Minister for Education in East Pakistan
- In office 1962–1965
- Preceded by: Abul Mansur Ahmad
- Succeeded by: S. M. Amzad Hossain

Minister of Relief, Rehabilitation, Registration and Prisons
- Incumbent
- Assumed office 1947

Member of the Constituent Assembly of Pakistan
- In office 10 August 1947 – 1958
- Constituency: Tippera North

Member of the Bengal Legislative Assembly
- In office 1937–1947
- Constituency: Tippera North

Personal details
- Born: 1891 Barashalghar, Tipperah district, Bengal Presidency
- Died: 1979 (aged 87–88) Bangladesh
- Party: All-India Muslim League
- Children: A. B. M. Ghulam Mostafa
- Education: University of Dacca University of Calcutta

= Mafizuddin Ahmad =

Bengali politician and former Minister of East Pakistan

Mafizuddin Ahmad (মফিজউদ্দীন আহমদ; 1891–1979) was a Bengali politician and former government Minister of East Pakistan.

==Early life and education ==
Ahmad was born in 1891 in the village of Barashalghar, Debidwar, Tipperah district, Bengal Presidency. In 1919, he graduated from the University of Calcutta with a Bachelor of Arts in English. He received his Bachelor of Laws degree from the University of Dacca.

After graduation, Ahmed started his law practice in the Comilla bar, after meeting A. K. Fazlul Huq and Abul Kashem.

==Career ==
Ahmad in 1933 joined the All India Muslim League. He was elected joint secretary of the Muslim League in Tripura District. He was elected to the Bengal Legislative Assembly in 1938. He was made the parliamentary secretary for education. He was re-elected to the Bengal Legislative Assembly in 1946. He was given the title Khan Bahadur.

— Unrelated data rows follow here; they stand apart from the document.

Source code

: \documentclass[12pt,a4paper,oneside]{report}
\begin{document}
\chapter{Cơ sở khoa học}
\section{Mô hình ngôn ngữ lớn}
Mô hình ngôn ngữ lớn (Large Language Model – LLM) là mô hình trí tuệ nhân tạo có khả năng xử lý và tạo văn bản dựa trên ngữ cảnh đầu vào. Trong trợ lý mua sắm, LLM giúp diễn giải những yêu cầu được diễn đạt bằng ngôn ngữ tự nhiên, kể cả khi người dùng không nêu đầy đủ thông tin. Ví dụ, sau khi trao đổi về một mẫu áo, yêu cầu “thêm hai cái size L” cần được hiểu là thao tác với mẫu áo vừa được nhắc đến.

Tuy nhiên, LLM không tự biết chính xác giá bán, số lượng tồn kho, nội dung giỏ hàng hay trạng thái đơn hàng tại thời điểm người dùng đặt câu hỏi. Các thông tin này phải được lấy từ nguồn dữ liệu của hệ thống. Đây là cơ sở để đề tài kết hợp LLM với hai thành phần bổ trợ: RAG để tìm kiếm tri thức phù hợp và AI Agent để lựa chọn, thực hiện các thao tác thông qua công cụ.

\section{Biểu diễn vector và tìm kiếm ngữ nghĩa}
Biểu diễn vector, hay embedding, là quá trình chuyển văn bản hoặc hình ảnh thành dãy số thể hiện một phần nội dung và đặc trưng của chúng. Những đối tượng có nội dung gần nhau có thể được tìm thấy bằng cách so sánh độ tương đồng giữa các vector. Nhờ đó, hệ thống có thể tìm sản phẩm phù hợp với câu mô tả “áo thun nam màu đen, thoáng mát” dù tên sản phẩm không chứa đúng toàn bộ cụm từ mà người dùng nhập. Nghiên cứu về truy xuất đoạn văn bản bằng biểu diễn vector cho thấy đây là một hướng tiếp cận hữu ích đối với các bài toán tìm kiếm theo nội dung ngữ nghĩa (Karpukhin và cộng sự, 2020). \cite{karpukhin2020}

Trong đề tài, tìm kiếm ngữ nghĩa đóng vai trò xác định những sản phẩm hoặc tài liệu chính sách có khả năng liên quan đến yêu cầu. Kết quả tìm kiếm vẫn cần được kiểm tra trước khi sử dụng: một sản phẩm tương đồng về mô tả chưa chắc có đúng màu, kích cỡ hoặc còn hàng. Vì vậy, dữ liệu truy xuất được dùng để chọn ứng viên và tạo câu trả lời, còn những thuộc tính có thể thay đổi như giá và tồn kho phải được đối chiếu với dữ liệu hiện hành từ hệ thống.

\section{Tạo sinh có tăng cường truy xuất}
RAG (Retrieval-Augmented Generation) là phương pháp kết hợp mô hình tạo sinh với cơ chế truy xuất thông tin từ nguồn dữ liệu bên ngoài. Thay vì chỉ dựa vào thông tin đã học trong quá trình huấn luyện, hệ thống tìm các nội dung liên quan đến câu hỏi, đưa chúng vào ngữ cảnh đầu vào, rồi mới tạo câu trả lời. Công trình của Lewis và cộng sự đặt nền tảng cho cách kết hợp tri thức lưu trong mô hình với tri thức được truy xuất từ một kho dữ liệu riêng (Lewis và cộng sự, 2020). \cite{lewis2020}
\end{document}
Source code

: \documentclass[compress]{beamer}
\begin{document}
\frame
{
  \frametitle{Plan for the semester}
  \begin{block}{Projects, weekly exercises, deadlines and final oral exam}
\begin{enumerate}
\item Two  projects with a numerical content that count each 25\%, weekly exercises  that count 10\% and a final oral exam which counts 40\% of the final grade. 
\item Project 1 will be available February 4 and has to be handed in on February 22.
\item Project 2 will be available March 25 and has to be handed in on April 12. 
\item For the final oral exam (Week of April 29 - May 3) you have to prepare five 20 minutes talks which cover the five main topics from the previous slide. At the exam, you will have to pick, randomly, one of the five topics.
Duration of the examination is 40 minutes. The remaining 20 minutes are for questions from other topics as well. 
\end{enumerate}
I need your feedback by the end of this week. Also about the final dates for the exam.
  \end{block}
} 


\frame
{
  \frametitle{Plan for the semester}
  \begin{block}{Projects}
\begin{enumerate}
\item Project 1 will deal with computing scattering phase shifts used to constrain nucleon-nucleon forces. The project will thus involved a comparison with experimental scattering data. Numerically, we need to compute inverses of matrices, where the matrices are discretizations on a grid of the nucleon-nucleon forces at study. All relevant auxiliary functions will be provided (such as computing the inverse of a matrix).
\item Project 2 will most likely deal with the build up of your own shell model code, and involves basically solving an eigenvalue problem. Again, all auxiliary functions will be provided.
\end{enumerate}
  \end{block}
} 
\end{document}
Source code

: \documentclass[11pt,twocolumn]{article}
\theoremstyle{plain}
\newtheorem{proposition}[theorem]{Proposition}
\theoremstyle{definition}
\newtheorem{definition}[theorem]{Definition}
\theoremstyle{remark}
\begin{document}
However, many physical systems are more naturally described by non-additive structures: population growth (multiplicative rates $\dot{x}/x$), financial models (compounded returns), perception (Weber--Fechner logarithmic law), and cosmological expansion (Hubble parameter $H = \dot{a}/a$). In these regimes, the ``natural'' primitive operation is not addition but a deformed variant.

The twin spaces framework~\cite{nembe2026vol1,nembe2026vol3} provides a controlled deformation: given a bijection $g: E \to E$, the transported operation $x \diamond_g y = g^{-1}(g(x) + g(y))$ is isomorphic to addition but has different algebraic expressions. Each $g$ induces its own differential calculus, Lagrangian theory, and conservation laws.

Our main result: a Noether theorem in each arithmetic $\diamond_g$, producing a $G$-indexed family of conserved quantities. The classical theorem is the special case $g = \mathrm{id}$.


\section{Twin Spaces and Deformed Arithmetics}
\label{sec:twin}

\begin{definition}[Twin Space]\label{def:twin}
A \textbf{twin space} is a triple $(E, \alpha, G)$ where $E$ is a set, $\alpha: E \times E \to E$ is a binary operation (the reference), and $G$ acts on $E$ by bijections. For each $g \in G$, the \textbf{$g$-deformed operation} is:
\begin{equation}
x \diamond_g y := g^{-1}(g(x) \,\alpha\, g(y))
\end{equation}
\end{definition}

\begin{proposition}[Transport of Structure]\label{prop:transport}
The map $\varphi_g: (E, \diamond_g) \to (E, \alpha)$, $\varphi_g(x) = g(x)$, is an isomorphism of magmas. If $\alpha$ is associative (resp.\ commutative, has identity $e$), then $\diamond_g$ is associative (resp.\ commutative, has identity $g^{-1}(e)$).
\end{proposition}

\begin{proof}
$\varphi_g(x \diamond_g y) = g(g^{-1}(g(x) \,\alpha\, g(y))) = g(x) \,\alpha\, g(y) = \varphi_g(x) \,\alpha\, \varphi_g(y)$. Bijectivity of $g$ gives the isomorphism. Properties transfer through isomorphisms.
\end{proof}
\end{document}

After the Partition of Bengal (1947) and establishment of Pakistan, he became the minister of Relief, Rehabilitation, Registration, and Prisons in East Pakistan. He was appointed to the Pakistan Planning Commission in 1954. He then served as the Minister for Education in East Pakistan from 1962 to 1965. He was awarded the Sitara-e-Quaid-e-Azam by the Government of Pakistan.

==Death==
Ahmad died in 1979. His son A. B. M. Ghulam Mostafa was Bangladeshi businessman and politician who served as a Member of Parliament from Comilla-4.